### Exercise prompt
Count the lines below that contain "block". Answer with the number alone.

○ ○ ○ ○ ○ ○ ○

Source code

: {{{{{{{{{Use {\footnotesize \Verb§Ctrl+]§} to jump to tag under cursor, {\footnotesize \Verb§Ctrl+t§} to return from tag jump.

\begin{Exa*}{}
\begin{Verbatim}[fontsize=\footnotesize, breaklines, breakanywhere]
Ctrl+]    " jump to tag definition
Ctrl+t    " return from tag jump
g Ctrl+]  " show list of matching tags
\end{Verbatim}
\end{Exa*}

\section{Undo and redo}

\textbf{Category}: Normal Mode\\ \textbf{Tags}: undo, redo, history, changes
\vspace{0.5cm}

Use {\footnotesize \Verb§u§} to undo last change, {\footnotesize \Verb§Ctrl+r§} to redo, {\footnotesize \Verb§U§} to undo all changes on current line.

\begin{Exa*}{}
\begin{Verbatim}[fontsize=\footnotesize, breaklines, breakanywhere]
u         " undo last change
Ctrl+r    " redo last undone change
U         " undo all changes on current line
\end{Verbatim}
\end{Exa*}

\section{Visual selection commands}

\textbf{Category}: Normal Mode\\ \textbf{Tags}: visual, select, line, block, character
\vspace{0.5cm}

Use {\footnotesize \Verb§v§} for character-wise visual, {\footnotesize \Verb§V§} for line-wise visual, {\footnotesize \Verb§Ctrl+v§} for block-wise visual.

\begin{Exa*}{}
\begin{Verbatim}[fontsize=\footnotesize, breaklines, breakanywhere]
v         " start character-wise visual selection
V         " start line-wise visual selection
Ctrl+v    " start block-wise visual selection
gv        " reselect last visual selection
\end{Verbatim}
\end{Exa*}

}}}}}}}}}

○ ○ ○ ○ ○ ○ ○

### Exercise result
3